Stored dataset items
-- Opening Marker --
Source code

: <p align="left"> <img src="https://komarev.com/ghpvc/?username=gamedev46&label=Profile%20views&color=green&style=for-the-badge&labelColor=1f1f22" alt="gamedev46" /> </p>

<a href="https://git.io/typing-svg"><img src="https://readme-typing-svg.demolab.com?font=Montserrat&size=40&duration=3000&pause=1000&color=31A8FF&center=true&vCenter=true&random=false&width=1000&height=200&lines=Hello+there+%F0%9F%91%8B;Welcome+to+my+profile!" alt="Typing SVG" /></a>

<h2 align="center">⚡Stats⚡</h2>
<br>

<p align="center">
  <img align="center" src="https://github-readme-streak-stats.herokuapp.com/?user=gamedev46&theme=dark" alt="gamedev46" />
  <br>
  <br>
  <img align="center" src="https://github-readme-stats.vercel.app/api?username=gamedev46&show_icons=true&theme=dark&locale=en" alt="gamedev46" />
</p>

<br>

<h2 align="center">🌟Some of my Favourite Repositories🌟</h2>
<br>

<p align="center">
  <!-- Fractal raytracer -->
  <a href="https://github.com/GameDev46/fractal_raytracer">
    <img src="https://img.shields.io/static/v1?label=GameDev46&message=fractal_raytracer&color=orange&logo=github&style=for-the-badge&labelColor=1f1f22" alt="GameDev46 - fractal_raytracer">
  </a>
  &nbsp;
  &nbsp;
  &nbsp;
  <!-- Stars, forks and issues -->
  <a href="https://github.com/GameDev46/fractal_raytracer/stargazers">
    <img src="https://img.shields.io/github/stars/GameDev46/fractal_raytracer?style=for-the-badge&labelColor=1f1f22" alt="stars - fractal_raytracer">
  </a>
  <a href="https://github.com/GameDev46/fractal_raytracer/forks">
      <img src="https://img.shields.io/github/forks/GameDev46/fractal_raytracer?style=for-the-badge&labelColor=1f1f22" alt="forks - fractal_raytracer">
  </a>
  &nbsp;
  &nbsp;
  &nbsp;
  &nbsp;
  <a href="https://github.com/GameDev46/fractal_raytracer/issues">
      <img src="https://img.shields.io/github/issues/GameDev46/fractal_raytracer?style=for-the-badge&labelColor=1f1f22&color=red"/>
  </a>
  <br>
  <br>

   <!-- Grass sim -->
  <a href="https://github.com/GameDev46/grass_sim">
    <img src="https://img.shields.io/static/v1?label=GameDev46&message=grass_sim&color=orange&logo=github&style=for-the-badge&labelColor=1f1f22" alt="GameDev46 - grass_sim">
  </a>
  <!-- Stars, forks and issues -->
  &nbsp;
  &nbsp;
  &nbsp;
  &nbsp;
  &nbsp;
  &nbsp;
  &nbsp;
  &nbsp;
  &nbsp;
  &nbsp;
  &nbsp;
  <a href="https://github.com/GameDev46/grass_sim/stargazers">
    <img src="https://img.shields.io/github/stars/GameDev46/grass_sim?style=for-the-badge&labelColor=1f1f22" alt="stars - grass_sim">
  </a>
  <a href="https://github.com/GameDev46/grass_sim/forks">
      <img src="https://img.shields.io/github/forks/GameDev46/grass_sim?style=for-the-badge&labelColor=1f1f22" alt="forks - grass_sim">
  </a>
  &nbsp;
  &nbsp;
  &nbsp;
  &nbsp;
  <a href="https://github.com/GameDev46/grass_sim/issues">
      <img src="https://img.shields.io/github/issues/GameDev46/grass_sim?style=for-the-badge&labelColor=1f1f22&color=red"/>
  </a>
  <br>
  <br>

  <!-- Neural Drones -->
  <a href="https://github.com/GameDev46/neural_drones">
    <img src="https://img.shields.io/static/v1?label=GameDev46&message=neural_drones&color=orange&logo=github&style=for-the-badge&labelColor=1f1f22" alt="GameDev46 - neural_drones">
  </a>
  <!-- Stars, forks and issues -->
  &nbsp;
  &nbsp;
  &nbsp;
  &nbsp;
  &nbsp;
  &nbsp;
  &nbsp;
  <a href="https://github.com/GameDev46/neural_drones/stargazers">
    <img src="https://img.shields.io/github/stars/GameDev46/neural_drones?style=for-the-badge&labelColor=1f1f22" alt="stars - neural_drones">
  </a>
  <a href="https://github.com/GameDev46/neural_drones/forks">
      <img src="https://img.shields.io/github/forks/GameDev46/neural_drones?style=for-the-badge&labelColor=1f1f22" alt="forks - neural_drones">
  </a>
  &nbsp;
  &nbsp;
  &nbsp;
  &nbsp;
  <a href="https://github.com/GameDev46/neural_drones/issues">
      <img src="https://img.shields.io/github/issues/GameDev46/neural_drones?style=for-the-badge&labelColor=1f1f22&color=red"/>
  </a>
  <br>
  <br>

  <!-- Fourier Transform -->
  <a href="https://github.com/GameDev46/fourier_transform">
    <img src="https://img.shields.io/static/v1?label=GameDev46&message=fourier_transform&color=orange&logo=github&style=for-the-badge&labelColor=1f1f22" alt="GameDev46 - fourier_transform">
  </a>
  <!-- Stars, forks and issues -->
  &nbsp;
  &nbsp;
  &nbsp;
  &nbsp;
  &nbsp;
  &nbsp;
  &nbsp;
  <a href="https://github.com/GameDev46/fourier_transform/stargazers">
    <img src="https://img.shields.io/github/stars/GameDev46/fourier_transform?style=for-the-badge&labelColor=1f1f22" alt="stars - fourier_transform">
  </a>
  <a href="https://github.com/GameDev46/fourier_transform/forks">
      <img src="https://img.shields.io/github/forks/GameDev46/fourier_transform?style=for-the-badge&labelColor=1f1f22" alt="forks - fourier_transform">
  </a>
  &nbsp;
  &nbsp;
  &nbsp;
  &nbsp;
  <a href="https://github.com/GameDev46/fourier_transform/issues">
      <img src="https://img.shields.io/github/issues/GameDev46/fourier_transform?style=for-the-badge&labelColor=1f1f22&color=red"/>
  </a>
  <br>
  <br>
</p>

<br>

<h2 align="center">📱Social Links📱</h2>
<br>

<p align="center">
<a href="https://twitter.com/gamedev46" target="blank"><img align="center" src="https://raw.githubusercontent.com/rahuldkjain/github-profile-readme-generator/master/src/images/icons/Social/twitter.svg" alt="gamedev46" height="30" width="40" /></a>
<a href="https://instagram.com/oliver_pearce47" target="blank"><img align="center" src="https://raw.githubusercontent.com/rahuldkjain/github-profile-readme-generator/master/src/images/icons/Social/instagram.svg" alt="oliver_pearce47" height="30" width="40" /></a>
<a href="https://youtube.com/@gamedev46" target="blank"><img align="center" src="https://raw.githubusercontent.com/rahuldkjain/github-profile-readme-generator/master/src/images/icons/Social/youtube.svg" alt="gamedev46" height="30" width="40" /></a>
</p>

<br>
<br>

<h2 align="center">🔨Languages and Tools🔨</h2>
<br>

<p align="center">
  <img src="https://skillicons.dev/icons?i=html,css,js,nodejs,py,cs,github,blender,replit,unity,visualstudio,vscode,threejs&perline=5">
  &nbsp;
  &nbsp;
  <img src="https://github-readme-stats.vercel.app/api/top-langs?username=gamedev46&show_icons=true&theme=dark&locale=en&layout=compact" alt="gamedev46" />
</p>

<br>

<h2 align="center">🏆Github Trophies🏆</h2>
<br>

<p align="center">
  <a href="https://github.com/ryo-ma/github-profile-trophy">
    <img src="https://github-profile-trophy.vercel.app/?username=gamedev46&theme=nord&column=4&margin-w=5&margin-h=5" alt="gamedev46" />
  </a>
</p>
-- Closing Marker --
WORK REQUIRED
The entries above, copied exactly, form the whole answer.

ANSWER BOX
Source code

: <p align="left"> <img src="https://komarev.com/ghpvc/?username=gamedev46&label=Profile%20views&color=green&style=for-the-badge&labelColor=1f1f22" alt="gamedev46" /> </p>

<a href="https://git.io/typing-svg"><img src="https://readme-typing-svg.demolab.com?font=Montserrat&size=40&duration=3000&pause=1000&color=31A8FF&center=true&vCenter=true&random=false&width=1000&height=200&lines=Hello+there+%F0%9F%91%8B;Welcome+to+my+profile!" alt="Typing SVG" /></a>

<h2 align="center">⚡Stats⚡</h2>
<br>

<p align="center">
  <img align="center" src="https://github-readme-streak-stats.herokuapp.com/?user=gamedev46&theme=dark" alt="gamedev46" />
  <br>
  <br>
  <img align="center" src="https://github-readme-stats.vercel.app/api?username=gamedev46&show_icons=true&theme=dark&locale=en" alt="gamedev46" />
</p>

<br>

<h2 align="center">🌟Some of my Favourite Repositories🌟</h2>
<br>

<p align="center">
  <!-- Fractal raytracer -->
  <a href="https://github.com/GameDev46/fractal_raytracer">
    <img src="https://img.shields.io/static/v1?label=GameDev46&message=fractal_raytracer&color=orange&logo=github&style=for-the-badge&labelColor=1f1f22" alt="GameDev46 - fractal_raytracer">
  </a>
  &nbsp;
  &nbsp;
  &nbsp;
  <!-- Stars, forks and issues -->
  <a href="https://github.com/GameDev46/fractal_raytracer/stargazers">
    <img src="https://img.shields.io/github/stars/GameDev46/fractal_raytracer?style=for-the-badge&labelColor=1f1f22" alt="stars - fractal_raytracer">
  </a>
  <a href="https://github.com/GameDev46/fractal_raytracer/forks">
      <img src="https://img.shields.io/github/forks/GameDev46/fractal_raytracer?style=for-the-badge&labelColor=1f1f22" alt="forks - fractal_raytracer">
  </a>
  &nbsp;
  &nbsp;
  &nbsp;
  &nbsp;
  <a href="https://github.com/GameDev46/fractal_raytracer/issues">
      <img src="https://img.shields.io/github/issues/GameDev46/fractal_raytracer?style=for-the-badge&labelColor=1f1f22&color=red"/>
  </a>
  <br>
  <br>

   <!-- Grass sim -->
  <a href="https://github.com/GameDev46/grass_sim">
    <img src="https://img.shields.io/static/v1?label=GameDev46&message=grass_sim&color=orange&logo=github&style=for-the-badge&labelColor=1f1f22" alt="GameDev46 - grass_sim">
  </a>
  <!-- Stars, forks and issues -->
  &nbsp;
  &nbsp;
  &nbsp;
  &nbsp;
  &nbsp;
  &nbsp;
  &nbsp;
  &nbsp;
  &nbsp;
  &nbsp;
  &nbsp;
  <a href="https://github.com/GameDev46/grass_sim/stargazers">
    <img src="https://img.shields.io/github/stars/GameDev46/grass_sim?style=for-the-badge&labelColor=1f1f22" alt="stars - grass_sim">
  </a>
  <a href="https://github.com/GameDev46/grass_sim/forks">
      <img src="https://img.shields.io/github/forks/GameDev46/grass_sim?style=for-the-badge&labelColor=1f1f22" alt="forks - grass_sim">
  </a>
  &nbsp;
  &nbsp;
  &nbsp;
  &nbsp;
  <a href="https://github.com/GameDev46/grass_sim/issues">
      <img src="https://img.shields.io/github/issues/GameDev46/grass_sim?style=for-the-badge&labelColor=1f1f22&color=red"/>
  </a>
  <br>
  <br>

  <!-- Neural Drones -->
  <a href="https://github.com/GameDev46/neural_drones">
    <img src="https://img.shields.io/static/v1?label=GameDev46&message=neural_drones&color=orange&logo=github&style=for-the-badge&labelColor=1f1f22" alt="GameDev46 - neural_drones">
  </a>
  <!-- Stars, forks and issues -->
  &nbsp;
  &nbsp;
  &nbsp;
  &nbsp;
  &nbsp;
  &nbsp;
  &nbsp;
  <a href="https://github.com/GameDev46/neural_drones/stargazers">
    <img src="https://img.shields.io/github/stars/GameDev46/neural_drones?style=for-the-badge&labelColor=1f1f22" alt="stars - neural_drones">
  </a>
  <a href="https://github.com/GameDev46/neural_drones/forks">
      <img src="https://img.shields.io/github/forks/GameDev46/neural_drones?style=for-the-badge&labelColor=1f1f22" alt="forks - neural_drones">
  </a>
  &nbsp;
  &nbsp;
  &nbsp;
  &nbsp;
  <a href="https://github.com/GameDev46/neural_drones/issues">
      <img src="https://img.shields.io/github/issues/GameDev46/neural_drones?style=for-the-badge&labelColor=1f1f22&color=red"/>
  </a>
  <br>
  <br>

  <!-- Fourier Transform -->
  <a href="https://github.com/GameDev46/fourier_transform">
    <img src="https://img.shields.io/static/v1?label=GameDev46&message=fourier_transform&color=orange&logo=github&style=for-the-badge&labelColor=1f1f22" alt="GameDev46 - fourier_transform">
  </a>
  <!-- Stars, forks and issues -->
  &nbsp;
  &nbsp;
  &nbsp;
  &nbsp;
  &nbsp;
  &nbsp;
  &nbsp;
  <a href="https://github.com/GameDev46/fourier_transform/stargazers">
    <img src="https://img.shields.io/github/stars/GameDev46/fourier_transform?style=for-the-badge&labelColor=1f1f22" alt="stars - fourier_transform">
  </a>
  <a href="https://github.com/GameDev46/fourier_transform/forks">
      <img src="https://img.shields.io/github/forks/GameDev46/fourier_transform?style=for-the-badge&labelColor=1f1f22" alt="forks - fourier_transform">
  </a>
  &nbsp;
  &nbsp;
  &nbsp;
  &nbsp;
  <a href="https://github.com/GameDev46/fourier_transform/issues">
      <img src="https://img.shields.io/github/issues/GameDev46/fourier_transform?style=for-the-badge&labelColor=1f1f22&color=red"/>
  </a>
  <br>
  <br>
</p>

<br>

<h2 align="center">📱Social Links📱</h2>
<br>

<p align="center">
<a href="https://twitter.com/gamedev46" target="blank"><img align="center" src="https://raw.githubusercontent.com/rahuldkjain/github-profile-readme-generator/master/src/images/icons/Social/twitter.svg" alt="gamedev46" height="30" width="40" /></a>
<a href="https://instagram.com/oliver_pearce47" target="blank"><img align="center" src="https://raw.githubusercontent.com/rahuldkjain/github-profile-readme-generator/master/src/images/icons/Social/instagram.svg" alt="oliver_pearce47" height="30" width="40" /></a>
<a href="https://youtube.com/@gamedev46" target="blank"><img align="center" src="https://raw.githubusercontent.com/rahuldkjain/github-profile-readme-generator/master/src/images/icons/Social/youtube.svg" alt="gamedev46" height="30" width="40" /></a>
</p>

<br>
<br>

<h2 align="center">🔨Languages and Tools🔨</h2>
<br>

<p align="center">
  <img src="https://skillicons.dev/icons?i=html,css,js,nodejs,py,cs,github,blender,replit,unity,visualstudio,vscode,threejs&perline=5">
  &nbsp;
  &nbsp;
  <img src="https://github-readme-stats.vercel.app/api/top-langs?username=gamedev46&show_icons=true&theme=dark&locale=en&layout=compact" alt="gamedev46" />
</p>

<br>

<h2 align="center">🏆Github Trophies🏆</h2>
<br>

<p align="center">
  <a href="https://github.com/ryo-ma/github-profile-trophy">
    <img src="https://github-profile-trophy.vercel.app/?username=gamedev46&theme=nord&column=4&margin-w=5&margin-h=5" alt="gamedev46" />
  </a>
</p>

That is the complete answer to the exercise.